→ GOAL OF THE EXERCISE
The expected output is each line in the data below that includes the string "rarediseases".

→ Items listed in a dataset

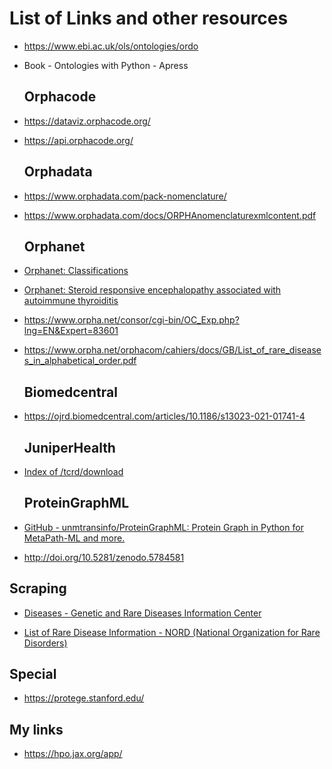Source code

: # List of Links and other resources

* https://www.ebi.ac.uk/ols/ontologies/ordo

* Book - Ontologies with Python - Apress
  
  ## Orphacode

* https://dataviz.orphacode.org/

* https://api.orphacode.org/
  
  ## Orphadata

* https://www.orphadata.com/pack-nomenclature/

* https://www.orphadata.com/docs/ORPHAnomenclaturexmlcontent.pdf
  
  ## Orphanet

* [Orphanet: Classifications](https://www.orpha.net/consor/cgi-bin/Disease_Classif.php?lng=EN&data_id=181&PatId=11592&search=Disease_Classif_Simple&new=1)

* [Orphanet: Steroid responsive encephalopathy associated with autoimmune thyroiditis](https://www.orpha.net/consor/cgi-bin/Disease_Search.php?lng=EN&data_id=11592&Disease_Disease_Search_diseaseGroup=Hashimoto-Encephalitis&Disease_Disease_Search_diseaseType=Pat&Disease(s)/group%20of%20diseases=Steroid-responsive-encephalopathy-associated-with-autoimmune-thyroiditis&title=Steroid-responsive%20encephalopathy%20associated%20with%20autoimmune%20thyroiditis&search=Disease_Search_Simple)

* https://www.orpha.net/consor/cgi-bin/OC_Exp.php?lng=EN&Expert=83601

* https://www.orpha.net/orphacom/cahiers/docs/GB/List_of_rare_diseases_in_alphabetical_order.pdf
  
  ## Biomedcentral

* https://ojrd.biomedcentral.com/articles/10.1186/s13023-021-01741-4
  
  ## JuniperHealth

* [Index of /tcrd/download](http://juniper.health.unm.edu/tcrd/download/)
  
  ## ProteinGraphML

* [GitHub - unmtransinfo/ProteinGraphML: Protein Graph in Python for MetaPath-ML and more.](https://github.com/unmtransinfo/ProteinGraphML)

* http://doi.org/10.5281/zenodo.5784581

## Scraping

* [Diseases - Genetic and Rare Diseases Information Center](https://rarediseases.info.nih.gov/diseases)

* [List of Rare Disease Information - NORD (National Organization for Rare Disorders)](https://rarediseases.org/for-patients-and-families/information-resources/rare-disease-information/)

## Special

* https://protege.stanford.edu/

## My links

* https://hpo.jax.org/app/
...
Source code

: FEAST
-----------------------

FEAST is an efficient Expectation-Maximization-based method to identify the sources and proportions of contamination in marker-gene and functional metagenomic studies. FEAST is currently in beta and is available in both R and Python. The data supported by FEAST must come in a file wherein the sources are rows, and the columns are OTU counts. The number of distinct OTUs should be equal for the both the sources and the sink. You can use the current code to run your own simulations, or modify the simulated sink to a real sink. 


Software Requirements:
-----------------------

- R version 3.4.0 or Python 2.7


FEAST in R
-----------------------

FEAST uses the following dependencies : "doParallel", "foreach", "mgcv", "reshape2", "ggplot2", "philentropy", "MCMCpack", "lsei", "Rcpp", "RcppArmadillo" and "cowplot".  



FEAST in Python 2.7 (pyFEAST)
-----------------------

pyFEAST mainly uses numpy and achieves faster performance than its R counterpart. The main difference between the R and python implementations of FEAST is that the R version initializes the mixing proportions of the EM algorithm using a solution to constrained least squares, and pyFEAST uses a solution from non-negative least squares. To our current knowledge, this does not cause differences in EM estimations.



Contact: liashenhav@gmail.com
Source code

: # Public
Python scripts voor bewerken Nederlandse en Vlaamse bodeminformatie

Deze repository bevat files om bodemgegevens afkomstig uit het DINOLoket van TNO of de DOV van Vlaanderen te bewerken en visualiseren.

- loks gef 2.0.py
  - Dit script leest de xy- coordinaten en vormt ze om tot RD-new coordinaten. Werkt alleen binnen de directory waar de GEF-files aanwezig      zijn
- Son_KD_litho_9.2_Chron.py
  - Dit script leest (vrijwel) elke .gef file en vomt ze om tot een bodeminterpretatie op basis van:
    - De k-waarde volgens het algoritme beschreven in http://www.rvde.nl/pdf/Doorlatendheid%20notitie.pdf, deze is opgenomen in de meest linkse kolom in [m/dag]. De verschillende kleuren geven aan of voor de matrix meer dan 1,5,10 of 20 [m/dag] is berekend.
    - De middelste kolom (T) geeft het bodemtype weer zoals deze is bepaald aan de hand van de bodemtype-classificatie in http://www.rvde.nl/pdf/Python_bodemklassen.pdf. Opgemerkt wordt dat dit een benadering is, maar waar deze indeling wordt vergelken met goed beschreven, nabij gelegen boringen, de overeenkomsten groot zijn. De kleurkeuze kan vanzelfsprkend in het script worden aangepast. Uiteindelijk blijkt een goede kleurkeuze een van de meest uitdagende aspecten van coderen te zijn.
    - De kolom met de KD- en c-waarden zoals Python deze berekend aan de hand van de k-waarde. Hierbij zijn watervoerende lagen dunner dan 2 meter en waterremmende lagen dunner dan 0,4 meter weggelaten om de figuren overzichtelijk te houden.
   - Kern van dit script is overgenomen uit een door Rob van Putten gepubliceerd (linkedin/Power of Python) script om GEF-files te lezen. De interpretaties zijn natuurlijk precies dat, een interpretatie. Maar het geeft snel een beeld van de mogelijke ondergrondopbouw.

→ SOLUTION BELOW
* [Diseases - Genetic and Rare Diseases Information Center](https://rarediseases.info.nih.gov/diseases)
* [List of Rare Disease Information - NORD (National Organization for Rare Disorders)](https://rarediseases.org/for-patients-and-families/information-resources/rare-disease-information/)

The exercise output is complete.